GIVEN DATA:
- Opening Delimiter -

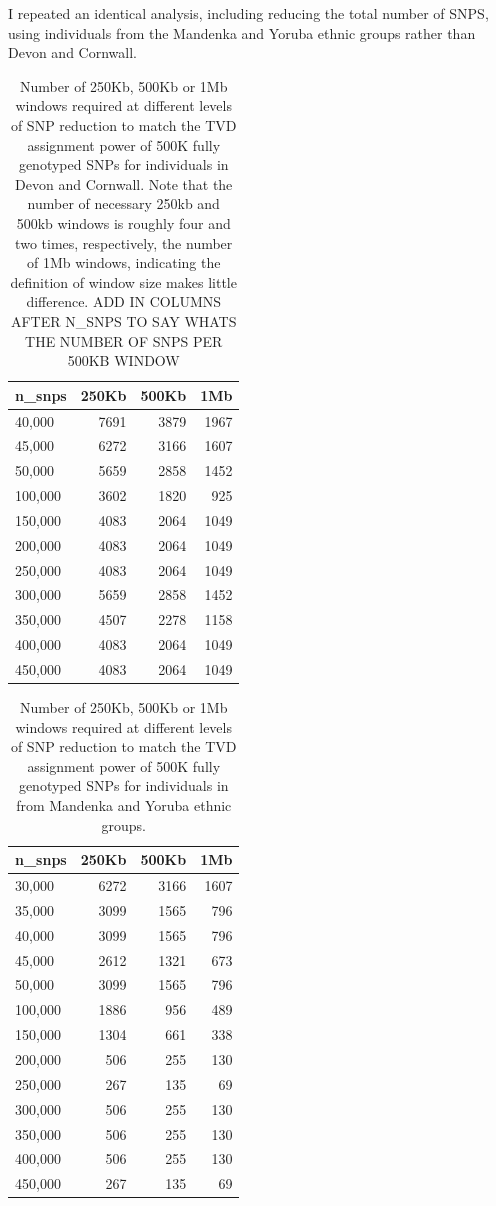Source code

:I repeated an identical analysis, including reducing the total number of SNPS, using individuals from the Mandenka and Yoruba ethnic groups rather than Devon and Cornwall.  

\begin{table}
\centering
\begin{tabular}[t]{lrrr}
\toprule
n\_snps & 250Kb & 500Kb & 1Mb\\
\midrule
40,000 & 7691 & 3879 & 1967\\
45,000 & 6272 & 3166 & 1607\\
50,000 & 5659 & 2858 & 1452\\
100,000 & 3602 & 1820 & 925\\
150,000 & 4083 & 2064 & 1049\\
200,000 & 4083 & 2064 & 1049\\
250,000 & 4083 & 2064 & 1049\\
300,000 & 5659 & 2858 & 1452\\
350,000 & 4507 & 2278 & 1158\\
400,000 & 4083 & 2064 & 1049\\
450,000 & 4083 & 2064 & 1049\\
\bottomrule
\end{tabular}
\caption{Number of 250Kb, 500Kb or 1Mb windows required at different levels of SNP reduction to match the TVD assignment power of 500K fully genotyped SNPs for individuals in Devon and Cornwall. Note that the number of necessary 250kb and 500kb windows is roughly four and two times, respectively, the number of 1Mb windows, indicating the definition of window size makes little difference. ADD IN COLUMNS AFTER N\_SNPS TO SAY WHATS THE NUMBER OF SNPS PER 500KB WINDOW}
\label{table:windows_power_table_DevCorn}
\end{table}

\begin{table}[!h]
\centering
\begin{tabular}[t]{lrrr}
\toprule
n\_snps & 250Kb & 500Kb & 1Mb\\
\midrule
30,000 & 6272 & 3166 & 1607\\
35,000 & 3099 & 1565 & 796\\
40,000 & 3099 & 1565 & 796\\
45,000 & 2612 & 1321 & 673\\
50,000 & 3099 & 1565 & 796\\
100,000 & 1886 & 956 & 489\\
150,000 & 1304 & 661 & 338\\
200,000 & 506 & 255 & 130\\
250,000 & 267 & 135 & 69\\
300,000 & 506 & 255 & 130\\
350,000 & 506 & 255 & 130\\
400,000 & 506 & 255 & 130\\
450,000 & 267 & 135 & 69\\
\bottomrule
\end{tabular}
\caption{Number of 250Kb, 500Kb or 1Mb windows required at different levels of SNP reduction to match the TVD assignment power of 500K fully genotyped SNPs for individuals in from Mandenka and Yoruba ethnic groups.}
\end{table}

- Closing Delimiter -
- Opening Delimiter -

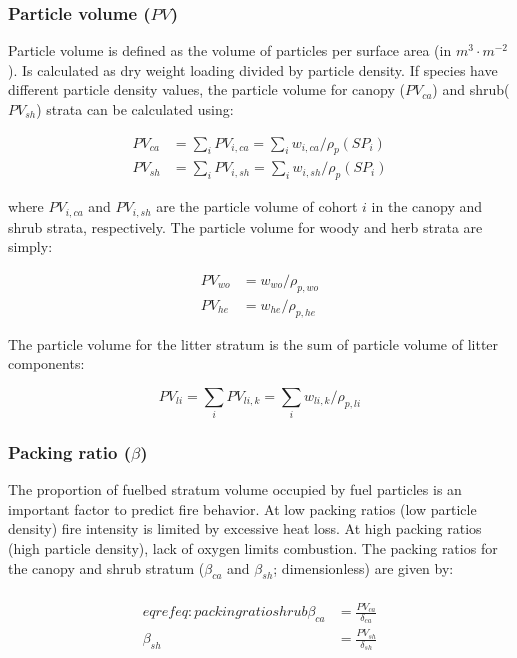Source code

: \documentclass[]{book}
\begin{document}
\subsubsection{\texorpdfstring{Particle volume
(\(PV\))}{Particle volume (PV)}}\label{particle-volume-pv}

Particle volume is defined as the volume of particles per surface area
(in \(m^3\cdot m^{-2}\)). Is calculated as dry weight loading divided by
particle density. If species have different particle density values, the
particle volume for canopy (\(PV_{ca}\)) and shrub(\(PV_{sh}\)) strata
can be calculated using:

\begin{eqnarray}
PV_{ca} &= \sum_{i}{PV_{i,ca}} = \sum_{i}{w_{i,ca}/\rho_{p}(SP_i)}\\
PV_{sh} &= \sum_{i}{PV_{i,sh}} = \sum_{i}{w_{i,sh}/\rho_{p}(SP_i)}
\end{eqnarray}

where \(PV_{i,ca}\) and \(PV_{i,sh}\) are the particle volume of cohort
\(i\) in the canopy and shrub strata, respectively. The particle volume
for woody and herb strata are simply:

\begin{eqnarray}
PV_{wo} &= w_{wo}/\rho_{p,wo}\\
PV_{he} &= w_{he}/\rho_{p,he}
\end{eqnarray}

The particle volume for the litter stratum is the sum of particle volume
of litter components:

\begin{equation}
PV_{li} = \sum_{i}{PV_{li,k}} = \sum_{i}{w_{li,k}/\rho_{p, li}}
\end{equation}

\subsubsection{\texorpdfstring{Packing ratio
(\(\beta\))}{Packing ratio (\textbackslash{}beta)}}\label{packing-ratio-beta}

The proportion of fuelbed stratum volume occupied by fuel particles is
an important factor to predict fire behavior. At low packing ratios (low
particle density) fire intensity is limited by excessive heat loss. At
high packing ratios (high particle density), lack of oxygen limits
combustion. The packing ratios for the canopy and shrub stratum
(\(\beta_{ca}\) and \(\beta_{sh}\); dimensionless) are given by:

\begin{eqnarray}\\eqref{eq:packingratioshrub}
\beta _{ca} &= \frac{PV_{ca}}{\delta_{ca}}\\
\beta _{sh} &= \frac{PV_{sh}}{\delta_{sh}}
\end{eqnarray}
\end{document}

- Closing Delimiter -
- Opening Delimiter -

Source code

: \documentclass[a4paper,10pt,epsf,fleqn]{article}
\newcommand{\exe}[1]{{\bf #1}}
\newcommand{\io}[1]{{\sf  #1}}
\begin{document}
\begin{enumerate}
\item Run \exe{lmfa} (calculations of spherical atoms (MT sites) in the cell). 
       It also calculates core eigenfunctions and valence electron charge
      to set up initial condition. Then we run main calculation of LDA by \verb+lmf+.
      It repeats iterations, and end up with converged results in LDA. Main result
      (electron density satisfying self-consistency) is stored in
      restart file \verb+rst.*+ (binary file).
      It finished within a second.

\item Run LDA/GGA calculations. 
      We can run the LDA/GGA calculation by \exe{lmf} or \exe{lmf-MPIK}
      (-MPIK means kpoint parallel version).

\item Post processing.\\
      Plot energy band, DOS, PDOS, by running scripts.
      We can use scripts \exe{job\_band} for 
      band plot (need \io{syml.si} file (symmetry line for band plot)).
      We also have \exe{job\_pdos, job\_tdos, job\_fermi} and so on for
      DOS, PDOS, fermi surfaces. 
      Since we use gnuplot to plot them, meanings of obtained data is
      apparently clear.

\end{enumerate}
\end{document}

- Closing Delimiter -

EXERCISE OBJECTIVE: Scan the material above for the string "texorpdfstring" and return the lines that hold it.

FINISHED EXERCISE:
\subsubsection{\texorpdfstring{Particle volume
\subsubsection{\texorpdfstring{Packing ratio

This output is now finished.